^ ageed a great job of browing the pork. Many photos on this thread make it look as the meat has been boiled or steamed. Get that sear on, and turn down the heat.
^ ageed a great job of browing the pork. Many photos on this thread make it look as the meat has been boiled or steamed. Get that sear on, and turn down the heat.
^In the kind of greasy cafes he frequents back in Rhyl Scouseland tinned tomatoes are a delicacy
A tin or two of tinned tomatoes adds bulk and flavour to any self respecting bolognelse.
They haven't heard of Bolognese in Wales, only the Taffies who have travelled as far as Liverpool are considered cultured enough to comment on tinned tomatoes.
Technically Rhyl is Liverpool on Sea
Nowt wrong with tinned tomatoes, I drink em out the can
The beaches at and around Ryhl ain't too bad but the town itself is a total shithole, makes Crewe look upmarket.
Looks better than a lot of other resort towns in the UK
Multi cultural
Better looking breakfasts than the slop served up by Albanians and Turks in north London
Oddly enough there are many familys in Wales which have Italian roots. During the last war a lot were interned there and mixed with the local people. Bracchi cafes and Carpanini ice cream are evidence of this. I still remember the first time I went into a bracchi in Aberdare..., the huge coffee machine with the Eagle soaring above it and the steamed up windows.
https://munchies.vice.com/en_uk/arti...c-italian-food
Considering Punty ate some random shit on his most recent sex tour, I must say, comparatively he ate better and more healthier on his hols.
How hard is it to get something so simple wrong in Thailand, it either comes out of the restaurant kitchen raw or you have to wait 60 minutes till it's boiled to death.
Don't Thais know about the three minute rule?
^Oh My Cod still managed to mess it up by bringing me two 1min eggs. Sent them back and when they returned I could see they had somehow balanced my open eggs in the boiling water again. Lower parts of the egg overdone and the top area raw.
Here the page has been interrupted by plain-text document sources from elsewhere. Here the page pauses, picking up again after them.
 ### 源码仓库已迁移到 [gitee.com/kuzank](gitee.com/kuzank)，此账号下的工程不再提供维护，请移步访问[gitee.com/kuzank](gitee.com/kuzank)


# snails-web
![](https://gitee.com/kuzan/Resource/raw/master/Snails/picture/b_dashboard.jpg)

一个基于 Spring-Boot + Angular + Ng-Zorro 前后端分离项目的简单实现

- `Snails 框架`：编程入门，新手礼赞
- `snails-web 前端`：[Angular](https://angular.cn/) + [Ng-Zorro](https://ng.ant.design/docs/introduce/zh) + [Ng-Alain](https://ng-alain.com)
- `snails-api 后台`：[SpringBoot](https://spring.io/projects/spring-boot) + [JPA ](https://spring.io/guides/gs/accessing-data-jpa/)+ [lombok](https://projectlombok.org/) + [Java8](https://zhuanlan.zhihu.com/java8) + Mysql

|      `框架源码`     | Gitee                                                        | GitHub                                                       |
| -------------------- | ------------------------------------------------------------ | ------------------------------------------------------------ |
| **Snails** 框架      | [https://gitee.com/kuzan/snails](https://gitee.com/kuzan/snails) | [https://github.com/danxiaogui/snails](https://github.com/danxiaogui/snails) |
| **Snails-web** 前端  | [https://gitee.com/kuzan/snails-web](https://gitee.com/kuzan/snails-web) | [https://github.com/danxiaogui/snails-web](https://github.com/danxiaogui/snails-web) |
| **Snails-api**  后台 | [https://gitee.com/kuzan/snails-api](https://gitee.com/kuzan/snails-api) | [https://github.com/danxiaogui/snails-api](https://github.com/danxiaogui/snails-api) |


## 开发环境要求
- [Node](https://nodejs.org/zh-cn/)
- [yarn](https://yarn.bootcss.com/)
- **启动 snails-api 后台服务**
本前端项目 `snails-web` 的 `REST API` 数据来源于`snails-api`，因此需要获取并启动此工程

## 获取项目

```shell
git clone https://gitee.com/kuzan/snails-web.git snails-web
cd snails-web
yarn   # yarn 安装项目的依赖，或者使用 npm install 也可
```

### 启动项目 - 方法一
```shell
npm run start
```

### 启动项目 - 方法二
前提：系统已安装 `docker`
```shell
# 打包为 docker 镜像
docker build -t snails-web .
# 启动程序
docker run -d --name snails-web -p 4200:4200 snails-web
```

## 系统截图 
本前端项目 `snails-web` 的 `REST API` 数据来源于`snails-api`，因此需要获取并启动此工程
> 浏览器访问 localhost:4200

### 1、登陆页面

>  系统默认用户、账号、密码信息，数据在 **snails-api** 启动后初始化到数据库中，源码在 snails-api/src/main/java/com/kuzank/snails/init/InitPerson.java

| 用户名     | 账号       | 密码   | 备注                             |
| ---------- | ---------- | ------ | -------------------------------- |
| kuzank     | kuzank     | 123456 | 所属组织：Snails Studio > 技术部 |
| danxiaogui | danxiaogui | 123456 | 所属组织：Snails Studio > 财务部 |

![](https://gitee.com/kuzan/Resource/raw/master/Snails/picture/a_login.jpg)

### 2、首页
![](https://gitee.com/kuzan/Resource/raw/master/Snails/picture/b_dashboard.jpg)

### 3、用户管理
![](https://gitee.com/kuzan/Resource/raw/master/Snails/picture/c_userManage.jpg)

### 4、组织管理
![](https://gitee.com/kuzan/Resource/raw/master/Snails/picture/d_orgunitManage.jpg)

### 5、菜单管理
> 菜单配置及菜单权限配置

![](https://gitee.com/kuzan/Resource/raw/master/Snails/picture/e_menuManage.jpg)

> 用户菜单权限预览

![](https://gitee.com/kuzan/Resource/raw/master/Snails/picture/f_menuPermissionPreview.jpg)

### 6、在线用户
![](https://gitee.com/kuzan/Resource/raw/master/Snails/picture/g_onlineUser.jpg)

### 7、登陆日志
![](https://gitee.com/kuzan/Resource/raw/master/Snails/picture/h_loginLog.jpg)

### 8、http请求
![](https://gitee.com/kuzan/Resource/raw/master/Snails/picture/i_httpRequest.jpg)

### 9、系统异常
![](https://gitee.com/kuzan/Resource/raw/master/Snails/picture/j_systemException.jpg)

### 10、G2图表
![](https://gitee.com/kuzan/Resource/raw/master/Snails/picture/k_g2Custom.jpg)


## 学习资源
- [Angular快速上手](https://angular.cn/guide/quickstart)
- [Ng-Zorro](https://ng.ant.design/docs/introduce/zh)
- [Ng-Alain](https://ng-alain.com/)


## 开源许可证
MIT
Toast had arrived 5 mins before, underdone, rock hard and butter portions cold and unspreadable.
Chris was sat there on his fat arse playing on his laptop and deliberately remained olivious to it, so I abandoned everything, paid for my tea and left.
It was the next visit when I actually walked off without paying for anything after they fucked up another meal. I was a regular too. That was the final straw.
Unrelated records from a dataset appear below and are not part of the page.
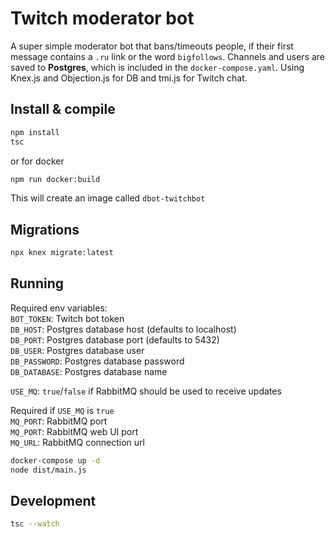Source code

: # Twitch moderator bot

A super simple moderator bot that bans/timeouts people, if their first message contains a `.ru` link or the word `bigfollows`. Channels and users are saved to __Postgres__, which is included in the `docker-compose.yaml`. Using Knex.js and Objection.js for DB and tmi.js for Twitch chat.

## Install & compile
```bash
npm install
tsc
```

or for docker
```bash
npm run docker:build
```

This will create an image called `dbot-twitchbot`

## Migrations
```bash
npx knex migrate:latest
```

## Running
Required env variables:  
`BOT_TOKEN`: Twitch bot token  
`DB_HOST`: Postgres database host (defaults to localhost)  
`DB_PORT`: Postgres database port (defaults to 5432)  
`DB_USER`: Postgres database user  
`DB_PASSWORD`: Postgres database password  
`DB_DATABASE`: Postgres database name  

`USE_MQ`: `true`/`false` if RabbitMQ should be used to receive updates

Required if `USE_MQ` is `true`  
`MQ_PORT`: RabbitMQ port  
`MQ_PORT`: RabbitMQ web UI port  
`MQ_URL`: RabbitMQ connection url  

```bash
docker-compose up -d
node dist/main.js
```

## Development
```bash
tsc --watch
```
That was the famous ''runner'' I did. More like a stroll really, was with my cousin.
A British culinary classic for breakfast today.
The wonder of this dish is that its versatility means it tastes just as good for breakfast, lunch, dinner or after 10 pints at 2am. Topped off with English cheddar and a dash of HP it's yet more proof why we from the foggy isles have the best breakfast options known to man.